The program will compile and link even before we know the addresses and
sizes of its static storage sections. It would need too, wouldn't it!? In
that case, the global section_*
variables that ought to hold these values
all get built with place-holder values.
When make
is run, the recipes:
$(TARG): $(MAP_FILE)
$(MAKE) AGAIN=1
and
$(MAP_FILE): $(OBJS)
g++ -o $(TARG) $(CXXFLAGS) -Wl,-Map=$@ $(OBJS) $(LDLIBS)
touch section_bounds.cpp
are operative, because AGAIN
is undefined. They tell make
that in order
to build prog
it must first build the linker map file of prog
, as per
the second recipe, and then re-timestamp section_bounds.cpp
. After that,
make
is to call itself again, with AGAIN
defined = 1.
Excecuting the makefile again, with AGAIN
defined, make
now finds that it
must compute all the variables:
BSS_BOUNDS
BSS_START
BSS_SIZE
RODATA_BOUNDS
RODATA_START
RODATA_SIZE
DATA_BOUNDS
DATA_START
DATA_SIZE
For each static storage section S
, it computes S_BOUNDS
by grepping
the linker map file for the line that reports the address and size of S
.
From that line, it assigns the 2nd word ( = the section address) to S_START
,
and the 3rd word ( = the size of the section) to S_SIZE
. All the section
delimiting values are then appended, via -D
options to the CPPFLAGS
that will automatically be passed to compilations.
Because AGAIN
is defined, the operative recipe for $(TARG)
is now the customary:
$(TARG): $(OBJS)
g++ -o $@ $(CXXFLAGS) $(OBJS) $(LDLIBS)
But we touched section_bounds.cpp
in the parent make
; so it has to be
recompiled, and therefore prog
has to be relinked. This time, when
section_bounds.cpp
is compiled, all the section-delimiting macros:
BSS_START
BSS_SIZE
RODATA_START
RODATA_SIZE
DATA_START
DATA_SIZE
will have pre-defined values and will not assume their place-holder values.
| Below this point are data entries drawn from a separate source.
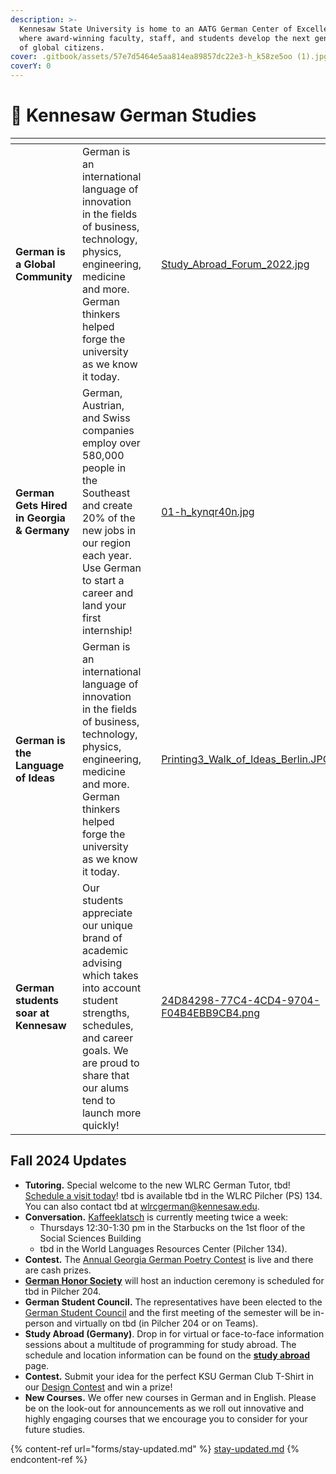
 ```yaml
---
description: >-
  Kennesaw State University is home to an AATG German Center of Excellence,
  where award-winning faculty, staff, and students develop the next generation
  of global citizens.
cover: .gitbook/assets/57e7d5464e5aa814ea89857dc22e3-h_k58ze5oo (1).jpg
coverY: 0
---
```


# 🦉 Kennesaw German Studies

<table data-card-size="large" data-view="cards" data-full-width="false"><thead><tr><th></th><th></th><th data-hidden></th><th data-hidden data-card-cover data-type="files"></th><th data-hidden data-card-target data-type="content-ref"></th></tr></thead><tbody><tr><td><strong>German is a Global Community</strong></td><td>German is an international language of innovation in the fields of business, technology, physics, engineering, medicine and more. German thinkers helped forge the university as we know it today.</td><td></td><td><a href=".gitbook/assets/Study_Abroad_Forum_2022.jpg">Study_Abroad_Forum_2022.jpg</a></td><td><a href="explore/study-abroad/">study-abroad</a></td></tr><tr><td><strong>German Gets Hired in Georgia &#x26; Germany</strong></td><td>German, Austrian, and Swiss companies employ over 580,000 people in the Southeast and create 20% of the new jobs in our region each year. Use German to start a career and land your first internship!</td><td></td><td><a href=".gitbook/assets/01-h_kynqr40n.jpg">01-h_kynqr40n.jpg</a></td><td><a href="work/internships-germany.md">internships-germany.md</a></td></tr><tr><td><strong>German is the Language of Ideas</strong></td><td>German is an international language of innovation in the fields of business, technology, physics, engineering, medicine and more. German thinkers helped forge the university as we know it today.</td><td></td><td><a href=".gitbook/assets/Printing3_Walk_of_Ideas_Berlin.JPG">Printing3_Walk_of_Ideas_Berlin.JPG</a></td><td><a href="explore/conversation-and-culture.md">conversation-and-culture.md</a></td></tr><tr><td><strong>German students soar at Kennesaw</strong></td><td>Our students appreciate our unique brand of academic advising which takes into account student strengths, schedules, and career goals. We are proud to share that our alums tend to launch more quickly!</td><td></td><td><a href=".gitbook/assets/24D84298-77C4-4CD4-9704-F04B4EBB9CB4.png">24D84298-77C4-4CD4-9704-F04B4EBB9CB4.png</a></td><td><a href="learn/academic-advising.md">academic-advising.md</a></td></tr></tbody></table>

## Fall 2024 Updates

* **Tutoring.** Special welcome to the new WLRC German Tutor, tbd! [Schedule a visit today](explore/conversation-and-culture.md)! tbd is available tbd in the WLRC Pilcher (PS) 134. You can also contact tbd at wlrcgerman@kennesaw.edu.
* **Conversation.** [Kaffeeklatsch](explore/conversation-and-culture.md) is currently meeting twice a week:&#x20;
  * Thursdays 12:30-1:30 pm in the Starbucks on the 1st floor of the Social Sciences Building
  * tbd in the World Languages Resources Center (Pilcher 134).
* **Contest.** The [Annual Georgia German Poetry Contest](events/poetry-contest.md) is live and there are cash prizes.
* [**German Honor Society**](explore/german-honor-society.md) will host an induction ceremony is scheduled for tbd in Pilcher 204.
* **German Student Council.** The representatives have been elected to the [German Student Council](explore/student-council.md) and the first meeting of the semester will be in-person and virtually on tbd (in Pilcher 204 or on Teams).
* **Study Abroad (Germany)**. Drop in for virtual or face-to-face information sessions about a multitude of programming for study abroad. The schedule and location information can be found on the [**study abroad**](explore/study-abroad/) page.
* **Contest.** Submit your idea for the perfect KSU German Club T-Shirt in our [Design Contest](events/design-contest.md) and win a prize!
* **New Courses.** We offer new courses in German and in English. Please be on the look-out for announcements as we roll out innovative and highly engaging courses that we encourage you to consider for your future studies.

{% content-ref url="forms/stay-updated.md" %}
[stay-updated.md](forms/stay-updated.md)
{% endcontent-ref %}
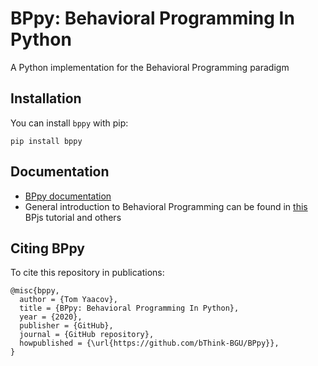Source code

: # BPpy: Behavioral Programming In Python
A Python implementation for the Behavioral Programming paradigm

## Installation
You can install ``bppy`` with pip:

```shell
pip install bppy
```

## Documentation
* [BPpy documentation](https://bppy.readthedocs.io/en/latest/)
* General introduction to Behavioral Programming can be found in [this](https://bpjs.readthedocs.io/en/develop/) BPjs tutorial and others

## Citing BPpy
To cite this repository in publications:
```
@misc{bppy,
  author = {Tom Yaacov},
  title = {BPpy: Behavioral Programming In Python},
  year = {2020},
  publisher = {GitHub},
  journal = {GitHub repository},
  howpublished = {\url{https://github.com/bThink-BGU/BPpy}},
}
```
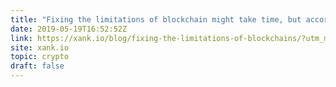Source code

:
 ```yaml
---
title: "Fixing the limitations of blockchain might take time, but according to two of the most well-regarded research and consulting firms in the world, the future is bright. Deloitte and Gartner include the blockchain on their list of the top tech trends for 2019."
date: 2019-05-19T16:52:52Z
link: https://xank.io/blog/fixing-the-limitations-of-blockchains/?utm_medium=RSS&utm_source=hune
site: xank.io
topic: crypto
draft: false
---
```

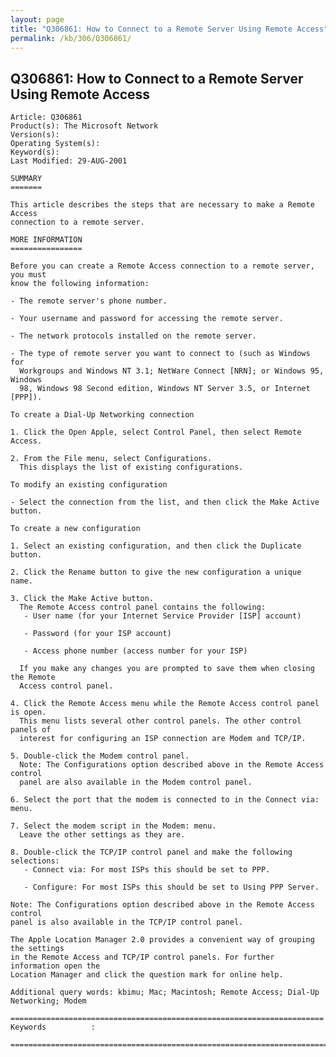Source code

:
 ```yaml
---
layout: page
title: "Q306861: How to Connect to a Remote Server Using Remote Access"
permalink: /kb/306/Q306861/
---
```


## Q306861: How to Connect to a Remote Server Using Remote Access

	Article: Q306861
	Product(s): The Microsoft Network
	Version(s): 
	Operating System(s): 
	Keyword(s): 
	Last Modified: 29-AUG-2001
	
	SUMMARY
	=======
	
	This article describes the steps that are necessary to make a Remote Access
	connection to a remote server.
	
	MORE INFORMATION
	================
	
	Before you can create a Remote Access connection to a remote server, you must
	know the following information:
	
	- The remote server's phone number.
	
	- Your username and password for accessing the remote server.
	
	- The network protocols installed on the remote server.
	
	- The type of remote server you want to connect to (such as Windows for
	  Workgroups and Windows NT 3.1; NetWare Connect [NRN]; or Windows 95, Windows
	  98, Windows 98 Second edition, Windows NT Server 3.5, or Internet [PPP]).
	
	To create a Dial-Up Networking connection
	
	1. Click the Open Apple, select Control Panel, then select Remote Access.
	
	2. From the File menu, select Configurations.
	  This displays the list of existing configurations.
	
	To modify an existing configuration
	
	- Select the connection from the list, and then click the Make Active button.
	
	To create a new configuration
	
	1. Select an existing configuration, and then click the Duplicate button.
	
	2. Click the Rename button to give the new configuration a unique name.
	
	3. Click the Make Active button.
	  The Remote Access control panel contains the following:
	   - User name (for your Internet Service Provider [ISP] account)
	
	   - Password (for your ISP account)
	
	   - Access phone number (access number for your ISP)
	
	  If you make any changes you are prompted to save them when closing the Remote
	  Access control panel.
	
	4. Click the Remote Access menu while the Remote Access control panel is open.
	  This menu lists several other control panels. The other control panels of
	  interest for configuring an ISP connection are Modem and TCP/IP.
	
	5. Double-click the Modem control panel.
	  Note: The Configurations option described above in the Remote Access control
	  panel are also available in the Modem control panel.
	
	6. Select the port that the modem is connected to in the Connect via: menu.
	
	7. Select the modem script in the Modem: menu.
	  Leave the other settings as they are.
	
	8. Double-click the TCP/IP control panel and make the following selections:
	   - Connect via: For most ISPs this should be set to PPP.
	
	   - Configure: For most ISPs this should be set to Using PPP Server.
	
	Note: The Configurations option described above in the Remote Access control
	panel is also available in the TCP/IP control panel.
	
	The Apple Location Manager 2.0 provides a convenient way of grouping the settings
	in the Remote Access and TCP/IP control panels. For further information open the
	Location Manager and click the question mark for online help.
	
	Additional query words: kbimu; Mac; Macintosh; Remote Access; Dial-Up Networking; Modem
	
	======================================================================
	Keywords          :  
	
	=============================================================================
	
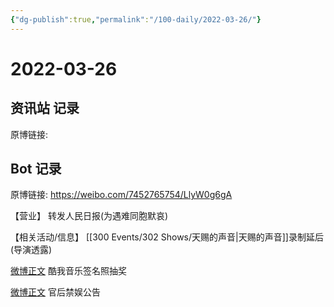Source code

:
 ```yaml
---
{"dg-publish":true,"permalink":"/100-daily/2022-03-26/"}
---
```



# 2022-03-26

## 资讯站 记录

原博链接:

## Bot 记录

原博链接: https://weibo.com/7452765754/LlyW0g6gA

【营业】
[](https://weibo.com/detail/4751398270929903) 转发人民日报(为遇难同胞默哀)

【相关活动/信息】
[](https://weibo.com/detail/4751339055747694) [[300 Events/302 Shows/天赐的声音\|天赐的声音]]录制延后(导演透露)

[微博正文](https://weibo.com/detail/4751071412750577) 酷我音乐签名照抽奖

[微博正文](https://weibo.com/detail/4751418391529377) 官后禁娱公告
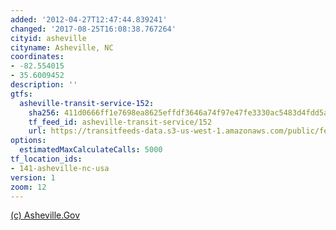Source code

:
 ```yaml
---
added: '2012-04-27T12:47:44.839241'
changed: '2017-08-25T16:08:38.767264'
cityid: asheville
cityname: Asheville, NC
coordinates:
- -82.554015
- 35.6009452
description: ''
gtfs:
  asheville-transit-service-152:
    sha256: 411d0666ff1e7698ea8625effdf3646a74f97e47fe3330ac5483d4fdd5a52e2c
    tf_feed_id: asheville-transit-service/152
    url: https://transitfeeds-data.s3-us-west-1.amazonaws.com/public/feeds/asheville-transit-service/152/20170729/gtfs.zip
options:
  estimatedMaxCalculateCalls: 5000
tf_location_ids:
- 141-asheville-nc-usa
version: 1
zoom: 12
---
```


[(c) Asheville.Gov](http://www.ashevillenc.gov/)
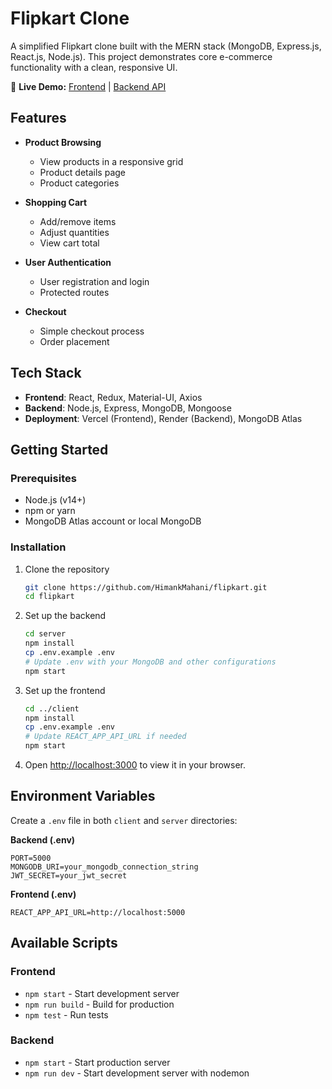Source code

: # Flipkart Clone

A simplified Flipkart clone built with the MERN stack (MongoDB, Express.js, React.js, Node.js). This project demonstrates core e-commerce functionality with a clean, responsive UI.

🔗 **Live Demo:** [Frontend](https://flipkart-zeta-dun.vercel.app/) | [Backend API](https://flipkart-backend-ozsq.onrender.com)

## Features

- **Product Browsing**
  - View products in a responsive grid
  - Product details page
  - Product categories

- **Shopping Cart**
  - Add/remove items
  - Adjust quantities
  - View cart total

- **User Authentication**
  - User registration and login
  - Protected routes

- **Checkout**
  - Simple checkout process
  - Order placement

## Tech Stack

- **Frontend**: React, Redux, Material-UI, Axios
- **Backend**: Node.js, Express, MongoDB, Mongoose
- **Deployment**: Vercel (Frontend), Render (Backend), MongoDB Atlas

## Getting Started

### Prerequisites
- Node.js (v14+)
- npm or yarn
- MongoDB Atlas account or local MongoDB

### Installation

1. Clone the repository
   ```bash
   git clone https://github.com/HimankMahani/flipkart.git
   cd flipkart
   ```

2. Set up the backend
   ```bash
   cd server
   npm install
   cp .env.example .env
   # Update .env with your MongoDB and other configurations
   npm start
   ```

3. Set up the frontend
   ```bash
   cd ../client
   npm install
   cp .env.example .env
   # Update REACT_APP_API_URL if needed
   npm start
   ```

4. Open [http://localhost:3000](http://localhost:3000) to view it in your browser.

## Environment Variables

Create a `.env` file in both `client` and `server` directories:

**Backend (.env)**
```
PORT=5000
MONGODB_URI=your_mongodb_connection_string
JWT_SECRET=your_jwt_secret
```

**Frontend (.env)**
```
REACT_APP_API_URL=http://localhost:5000
```

## Available Scripts

### Frontend
- `npm start` - Start development server
- `npm run build` - Build for production
- `npm test` - Run tests

### Backend
- `npm start` - Start production server
- `npm run dev` - Start development server with nodemon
And those predefined values will be correct because the second linkage
adds no symbols to the linkage and removes none, and does not alter the
size or storage class of any symbol. It just assigns different values to
symbols that were present in the first linkage. Consequently, the
addresses and sizes of the static storage sections will be unaltered and are now known to your program.